The motel manager was unnervingly chipper when I checked in, a shine in his eye that could have been religion or drugs. Now he’s walking the perimeter of the parking lot at midnight, staring straight ahead and making perfect ninety-degree turns. I close the blinds. I think about praying, but I don’t know how. Instead I fall asleep thinking about the origin of the word hotel until I become convinced it is a portmanteau of home and tele. A distant home.
In the morning, billboards along Interstate 90 tell me that God owes us nothing, love is an action verb, and the key to forgiveness was hung on the cross. I drive with the windows down, thinking about forgiveness and my fifth-grade teacher. I wanted to play the saxophone, but she said my hands were too small. She made me play the violin, and I was terrible. At our Christmas recital, she told me just to pretend my bow was touching the strings. Her name was Mrs. Fiddler.

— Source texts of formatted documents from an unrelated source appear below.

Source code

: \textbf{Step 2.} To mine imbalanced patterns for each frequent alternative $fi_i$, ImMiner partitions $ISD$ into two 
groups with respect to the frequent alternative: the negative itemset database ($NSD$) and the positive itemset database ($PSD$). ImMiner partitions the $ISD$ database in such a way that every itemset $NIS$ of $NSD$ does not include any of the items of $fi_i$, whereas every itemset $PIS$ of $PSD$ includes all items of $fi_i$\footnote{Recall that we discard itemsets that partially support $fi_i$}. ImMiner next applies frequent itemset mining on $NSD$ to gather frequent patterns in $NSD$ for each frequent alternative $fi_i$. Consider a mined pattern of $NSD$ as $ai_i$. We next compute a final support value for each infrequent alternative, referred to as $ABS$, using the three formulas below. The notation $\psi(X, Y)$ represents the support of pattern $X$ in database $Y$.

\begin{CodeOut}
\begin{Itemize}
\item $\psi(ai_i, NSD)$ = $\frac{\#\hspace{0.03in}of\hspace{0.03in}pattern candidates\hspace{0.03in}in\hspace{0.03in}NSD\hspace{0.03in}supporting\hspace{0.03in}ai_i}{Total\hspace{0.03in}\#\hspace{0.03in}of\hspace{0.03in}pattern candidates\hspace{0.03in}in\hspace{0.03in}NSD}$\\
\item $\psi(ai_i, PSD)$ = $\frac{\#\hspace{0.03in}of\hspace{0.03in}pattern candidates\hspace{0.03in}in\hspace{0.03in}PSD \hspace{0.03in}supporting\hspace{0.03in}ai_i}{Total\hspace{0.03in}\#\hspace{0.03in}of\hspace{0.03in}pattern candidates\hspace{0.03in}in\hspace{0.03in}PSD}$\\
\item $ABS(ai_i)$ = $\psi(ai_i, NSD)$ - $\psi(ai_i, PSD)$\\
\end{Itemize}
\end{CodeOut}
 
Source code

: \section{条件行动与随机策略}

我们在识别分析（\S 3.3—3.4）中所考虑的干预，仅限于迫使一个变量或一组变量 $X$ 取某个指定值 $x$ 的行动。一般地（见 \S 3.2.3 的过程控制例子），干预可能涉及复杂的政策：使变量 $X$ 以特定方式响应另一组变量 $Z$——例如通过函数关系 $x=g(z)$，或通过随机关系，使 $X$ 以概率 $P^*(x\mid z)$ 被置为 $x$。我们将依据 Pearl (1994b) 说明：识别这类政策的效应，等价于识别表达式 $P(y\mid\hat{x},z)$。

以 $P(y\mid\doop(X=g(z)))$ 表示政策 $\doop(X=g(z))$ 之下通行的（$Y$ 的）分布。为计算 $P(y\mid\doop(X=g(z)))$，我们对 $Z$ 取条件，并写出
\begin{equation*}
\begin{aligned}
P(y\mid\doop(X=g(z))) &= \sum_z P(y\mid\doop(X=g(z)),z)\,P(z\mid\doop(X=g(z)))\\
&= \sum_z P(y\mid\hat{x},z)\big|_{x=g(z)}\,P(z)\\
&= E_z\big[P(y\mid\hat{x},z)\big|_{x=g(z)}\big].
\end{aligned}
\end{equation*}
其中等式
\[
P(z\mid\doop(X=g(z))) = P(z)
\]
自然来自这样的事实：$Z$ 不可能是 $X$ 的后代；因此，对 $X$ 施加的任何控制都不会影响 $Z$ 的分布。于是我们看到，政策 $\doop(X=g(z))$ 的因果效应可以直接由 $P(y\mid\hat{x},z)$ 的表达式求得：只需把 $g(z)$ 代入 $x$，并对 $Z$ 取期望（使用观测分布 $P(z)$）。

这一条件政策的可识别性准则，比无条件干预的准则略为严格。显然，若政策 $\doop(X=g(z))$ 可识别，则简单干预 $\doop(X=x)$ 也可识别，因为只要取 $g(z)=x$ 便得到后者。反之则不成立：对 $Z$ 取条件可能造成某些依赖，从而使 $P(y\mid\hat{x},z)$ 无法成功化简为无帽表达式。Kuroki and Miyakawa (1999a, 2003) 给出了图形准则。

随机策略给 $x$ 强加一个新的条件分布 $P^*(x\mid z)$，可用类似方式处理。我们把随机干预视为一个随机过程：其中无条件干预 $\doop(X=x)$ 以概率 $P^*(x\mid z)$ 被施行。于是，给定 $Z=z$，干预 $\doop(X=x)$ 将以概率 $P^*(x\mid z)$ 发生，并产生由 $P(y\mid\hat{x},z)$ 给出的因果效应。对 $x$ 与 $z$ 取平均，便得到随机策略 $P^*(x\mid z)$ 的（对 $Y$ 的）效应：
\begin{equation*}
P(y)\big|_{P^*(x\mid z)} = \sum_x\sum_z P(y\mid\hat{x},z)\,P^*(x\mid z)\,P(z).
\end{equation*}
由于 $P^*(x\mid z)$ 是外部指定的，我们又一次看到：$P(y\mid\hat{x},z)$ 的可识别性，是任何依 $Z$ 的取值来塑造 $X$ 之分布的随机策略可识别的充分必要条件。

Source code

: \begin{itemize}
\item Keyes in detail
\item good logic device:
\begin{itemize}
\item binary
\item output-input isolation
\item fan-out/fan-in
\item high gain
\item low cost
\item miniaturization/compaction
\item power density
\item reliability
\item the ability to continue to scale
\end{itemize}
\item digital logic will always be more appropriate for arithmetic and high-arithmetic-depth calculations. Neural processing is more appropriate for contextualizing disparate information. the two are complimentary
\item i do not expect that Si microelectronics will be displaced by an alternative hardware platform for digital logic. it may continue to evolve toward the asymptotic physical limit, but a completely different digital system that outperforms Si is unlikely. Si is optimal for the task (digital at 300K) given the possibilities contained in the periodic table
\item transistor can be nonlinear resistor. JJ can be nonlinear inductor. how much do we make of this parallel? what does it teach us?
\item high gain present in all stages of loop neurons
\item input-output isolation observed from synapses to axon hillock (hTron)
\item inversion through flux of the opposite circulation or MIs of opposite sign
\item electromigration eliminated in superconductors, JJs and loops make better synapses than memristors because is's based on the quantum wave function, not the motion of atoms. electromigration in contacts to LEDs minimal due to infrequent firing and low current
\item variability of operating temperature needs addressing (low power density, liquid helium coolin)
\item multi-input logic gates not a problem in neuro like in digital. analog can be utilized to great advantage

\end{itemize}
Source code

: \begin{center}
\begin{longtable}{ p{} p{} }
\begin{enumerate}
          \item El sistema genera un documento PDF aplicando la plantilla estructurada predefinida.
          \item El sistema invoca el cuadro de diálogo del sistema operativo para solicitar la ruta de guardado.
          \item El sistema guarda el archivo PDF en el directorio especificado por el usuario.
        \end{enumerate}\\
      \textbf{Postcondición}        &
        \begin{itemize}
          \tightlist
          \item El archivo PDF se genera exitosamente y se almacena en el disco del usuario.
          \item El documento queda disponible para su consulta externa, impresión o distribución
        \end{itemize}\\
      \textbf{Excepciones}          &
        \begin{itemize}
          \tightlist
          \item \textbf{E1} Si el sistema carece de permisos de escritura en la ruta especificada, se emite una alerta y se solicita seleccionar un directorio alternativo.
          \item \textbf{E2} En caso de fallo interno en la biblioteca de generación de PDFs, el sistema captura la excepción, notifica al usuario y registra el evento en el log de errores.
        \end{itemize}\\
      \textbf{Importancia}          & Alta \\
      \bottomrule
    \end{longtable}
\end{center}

The towns in South Dakota have solid names like Reliance, Interior, and Alliance. A sign near a rest area says hundreds of victims of smallpox are buried nearby. Inside the travel plaza, giant flatscreens teach us the history of random celebrities. (Julianne Moore’s maiden name was Smith.) I wander the parking lot looking for my car, exchanging looks with a woman wearing a sweater that says, “I’m not bossy; I just get everything I want.” I stare at the electrified gates of golf courses named after slain tribes. I speed past a dozen military planes propped on concrete blocks like offerings to the machine gods.